There has been a lot of talk, action, protests and riots around the country lately. Due to the massive turmoil caused by the events surrounding the death of a man being detained by law enforcement. It has brought politics and a question of rights to a talk at your own kitchen table. While we all know some of our rights as they are guaranteed to us, do we know them all? And do we know where our essential freedoms stop and aren’t protected by the law?
You Have the Right
The following are the basic human rights that we as American citizens are granted thanks to the Bill of Rights (the first 10 amendments to the US Constitution). While there are more in total, the first 10 are considered our freedoms and are quoted when “you know your rights”
These rights were the founding principles for our country. These essential freedoms protect citizens and allow them to live without fear. Those rights are listed below.
- Freedom of speech, the press, religion, and to assembly (aka to protest). This was one of the cornerstones that our country was founded on.
- You have the right to bear arms. This provides you the means to defend yourself.
- Here there is protections for citizens from being forced out of their homes to accommodate the army. This dates back to revolutionary times when it was practiced for British soldiers to lodge in American homes.

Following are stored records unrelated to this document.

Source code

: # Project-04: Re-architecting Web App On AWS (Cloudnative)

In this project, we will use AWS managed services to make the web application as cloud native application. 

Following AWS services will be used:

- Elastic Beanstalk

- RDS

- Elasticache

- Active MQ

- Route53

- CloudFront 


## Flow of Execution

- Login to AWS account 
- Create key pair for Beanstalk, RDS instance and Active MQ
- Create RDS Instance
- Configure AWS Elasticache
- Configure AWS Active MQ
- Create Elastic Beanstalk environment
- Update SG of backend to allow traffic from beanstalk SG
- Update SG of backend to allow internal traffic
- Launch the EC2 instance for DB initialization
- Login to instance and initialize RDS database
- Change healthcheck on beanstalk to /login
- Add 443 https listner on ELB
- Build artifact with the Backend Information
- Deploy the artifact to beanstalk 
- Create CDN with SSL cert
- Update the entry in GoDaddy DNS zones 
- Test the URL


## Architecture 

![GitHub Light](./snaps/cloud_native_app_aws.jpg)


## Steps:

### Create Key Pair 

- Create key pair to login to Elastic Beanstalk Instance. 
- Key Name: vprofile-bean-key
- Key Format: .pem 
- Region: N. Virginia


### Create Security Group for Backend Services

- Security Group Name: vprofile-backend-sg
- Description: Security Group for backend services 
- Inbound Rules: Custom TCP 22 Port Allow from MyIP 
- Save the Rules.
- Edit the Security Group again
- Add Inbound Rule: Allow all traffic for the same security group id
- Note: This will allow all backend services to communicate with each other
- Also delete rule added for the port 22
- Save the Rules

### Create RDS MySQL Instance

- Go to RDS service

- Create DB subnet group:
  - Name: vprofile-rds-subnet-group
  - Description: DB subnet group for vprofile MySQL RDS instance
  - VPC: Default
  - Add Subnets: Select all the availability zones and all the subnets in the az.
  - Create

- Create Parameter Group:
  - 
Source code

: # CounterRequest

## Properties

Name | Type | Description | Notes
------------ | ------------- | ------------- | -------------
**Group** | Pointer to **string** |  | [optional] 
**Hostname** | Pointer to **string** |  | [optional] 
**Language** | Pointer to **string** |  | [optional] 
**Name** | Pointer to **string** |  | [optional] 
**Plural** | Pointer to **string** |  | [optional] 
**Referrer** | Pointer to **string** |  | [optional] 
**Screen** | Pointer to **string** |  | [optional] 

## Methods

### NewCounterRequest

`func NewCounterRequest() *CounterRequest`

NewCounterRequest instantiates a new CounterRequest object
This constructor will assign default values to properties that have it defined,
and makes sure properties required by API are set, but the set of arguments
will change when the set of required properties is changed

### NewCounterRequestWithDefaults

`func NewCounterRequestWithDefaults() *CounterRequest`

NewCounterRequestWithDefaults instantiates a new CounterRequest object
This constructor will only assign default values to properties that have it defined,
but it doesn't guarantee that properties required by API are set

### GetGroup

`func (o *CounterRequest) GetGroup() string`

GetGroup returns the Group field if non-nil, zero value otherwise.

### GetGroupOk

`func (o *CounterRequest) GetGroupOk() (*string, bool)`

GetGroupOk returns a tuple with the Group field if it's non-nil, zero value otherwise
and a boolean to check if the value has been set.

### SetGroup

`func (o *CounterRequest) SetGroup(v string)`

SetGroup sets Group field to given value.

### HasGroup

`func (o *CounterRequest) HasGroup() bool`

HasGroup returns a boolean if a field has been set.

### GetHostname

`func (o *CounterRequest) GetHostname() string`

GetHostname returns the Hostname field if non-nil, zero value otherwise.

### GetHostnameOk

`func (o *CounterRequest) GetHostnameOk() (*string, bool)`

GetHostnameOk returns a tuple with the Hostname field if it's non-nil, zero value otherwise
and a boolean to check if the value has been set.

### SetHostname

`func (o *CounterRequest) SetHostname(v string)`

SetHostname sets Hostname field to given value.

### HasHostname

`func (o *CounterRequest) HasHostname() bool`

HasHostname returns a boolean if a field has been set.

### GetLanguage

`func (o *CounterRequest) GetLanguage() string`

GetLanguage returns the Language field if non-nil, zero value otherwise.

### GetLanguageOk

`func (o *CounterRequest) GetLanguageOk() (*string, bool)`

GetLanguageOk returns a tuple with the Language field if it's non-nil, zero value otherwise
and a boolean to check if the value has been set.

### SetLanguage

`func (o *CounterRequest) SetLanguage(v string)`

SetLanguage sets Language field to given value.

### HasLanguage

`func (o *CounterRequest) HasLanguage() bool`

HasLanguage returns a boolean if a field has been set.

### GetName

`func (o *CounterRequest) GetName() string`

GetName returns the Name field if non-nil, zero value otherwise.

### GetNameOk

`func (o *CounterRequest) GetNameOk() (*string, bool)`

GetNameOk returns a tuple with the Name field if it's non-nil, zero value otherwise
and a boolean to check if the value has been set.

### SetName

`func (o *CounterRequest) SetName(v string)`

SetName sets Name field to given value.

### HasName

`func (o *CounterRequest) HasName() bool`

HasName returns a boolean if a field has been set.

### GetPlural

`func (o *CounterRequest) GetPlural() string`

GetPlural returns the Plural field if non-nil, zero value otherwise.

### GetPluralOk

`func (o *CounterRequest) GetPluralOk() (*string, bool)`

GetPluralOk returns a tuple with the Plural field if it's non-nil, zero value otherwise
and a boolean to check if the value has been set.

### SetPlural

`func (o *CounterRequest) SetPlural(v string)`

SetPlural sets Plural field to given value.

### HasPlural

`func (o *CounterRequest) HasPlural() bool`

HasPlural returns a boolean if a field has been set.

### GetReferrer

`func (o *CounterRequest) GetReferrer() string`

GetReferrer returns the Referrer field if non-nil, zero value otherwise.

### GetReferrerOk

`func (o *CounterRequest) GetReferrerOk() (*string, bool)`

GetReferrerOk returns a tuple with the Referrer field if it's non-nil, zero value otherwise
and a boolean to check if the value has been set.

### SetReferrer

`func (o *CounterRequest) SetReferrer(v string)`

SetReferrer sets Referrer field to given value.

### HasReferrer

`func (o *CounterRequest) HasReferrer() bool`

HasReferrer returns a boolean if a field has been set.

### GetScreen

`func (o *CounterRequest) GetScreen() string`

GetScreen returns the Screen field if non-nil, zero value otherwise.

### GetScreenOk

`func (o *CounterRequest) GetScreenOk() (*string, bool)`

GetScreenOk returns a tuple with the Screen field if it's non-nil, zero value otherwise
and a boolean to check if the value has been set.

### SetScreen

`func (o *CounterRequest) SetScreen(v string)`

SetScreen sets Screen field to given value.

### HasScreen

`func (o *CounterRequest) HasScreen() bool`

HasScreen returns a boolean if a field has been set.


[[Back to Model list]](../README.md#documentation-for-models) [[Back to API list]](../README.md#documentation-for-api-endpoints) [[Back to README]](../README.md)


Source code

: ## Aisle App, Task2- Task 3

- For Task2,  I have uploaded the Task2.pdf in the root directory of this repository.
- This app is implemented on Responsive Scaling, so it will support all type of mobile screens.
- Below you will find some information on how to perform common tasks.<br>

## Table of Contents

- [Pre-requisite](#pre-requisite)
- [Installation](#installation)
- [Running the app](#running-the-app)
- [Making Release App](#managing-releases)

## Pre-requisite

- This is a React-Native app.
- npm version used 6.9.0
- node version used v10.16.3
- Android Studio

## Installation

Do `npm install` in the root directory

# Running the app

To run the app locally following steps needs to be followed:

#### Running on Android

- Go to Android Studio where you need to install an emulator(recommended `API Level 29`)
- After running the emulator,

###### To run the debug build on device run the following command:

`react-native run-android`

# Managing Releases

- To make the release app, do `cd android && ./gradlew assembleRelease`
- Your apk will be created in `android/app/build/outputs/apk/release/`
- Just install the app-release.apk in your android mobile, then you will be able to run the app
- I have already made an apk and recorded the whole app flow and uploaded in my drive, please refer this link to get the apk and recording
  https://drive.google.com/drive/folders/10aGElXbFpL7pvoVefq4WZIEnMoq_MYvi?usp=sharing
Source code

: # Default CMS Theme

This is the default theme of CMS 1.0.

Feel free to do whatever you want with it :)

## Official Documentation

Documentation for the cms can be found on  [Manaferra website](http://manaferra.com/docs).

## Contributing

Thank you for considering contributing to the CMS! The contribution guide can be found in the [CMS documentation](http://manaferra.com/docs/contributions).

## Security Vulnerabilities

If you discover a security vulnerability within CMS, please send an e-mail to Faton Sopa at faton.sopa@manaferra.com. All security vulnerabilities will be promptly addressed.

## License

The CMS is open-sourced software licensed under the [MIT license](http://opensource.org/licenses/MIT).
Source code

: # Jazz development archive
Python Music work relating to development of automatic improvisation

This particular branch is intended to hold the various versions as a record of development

- Protection from unreasonable search and seizure is provided. It requires probably cause for a search and in most cases a warrant is required. In some instances, an officer may search with probable cause and no warrant, this must have exigent circumstances- meaning there was a threat of harm to self or others and action is needed.
- For those accused of crimes, you are granted protections for life, liberty and property: this grants you the right to a grand jury for serious charges, prevents double jeopardy (being charged with the same crime more than once), prevents self-incrimination or testifying in court against your self, and due process which means a fair procedure and trial. You are read this right also famously known as your Miranda Rights, when arrested.
- Further criminal protections that include a speedy and public trial, told of the charges you face, the right to face your accuser, the right to an attorney, and trial by an unbiased jury. This is part of due process prevents justice from being upheld.
- The right to a trial by jury, even on federal charges. A jury allows for you to have a case heard by a panel of peers rather than just a single person to determine your fate.
- Disallows high bail and fines that are deemed excessive and cruel or unusual punishment in criminal cases. Bail and fines have to be within reason for the crimes. Also punishments must follow procedures and protocols to disallow inhumane treatment.
- The rights to things not mentioned. This means that just because they aren’t stated in the Constitution, they can still be a legal obligation or moral right- ex. property rights.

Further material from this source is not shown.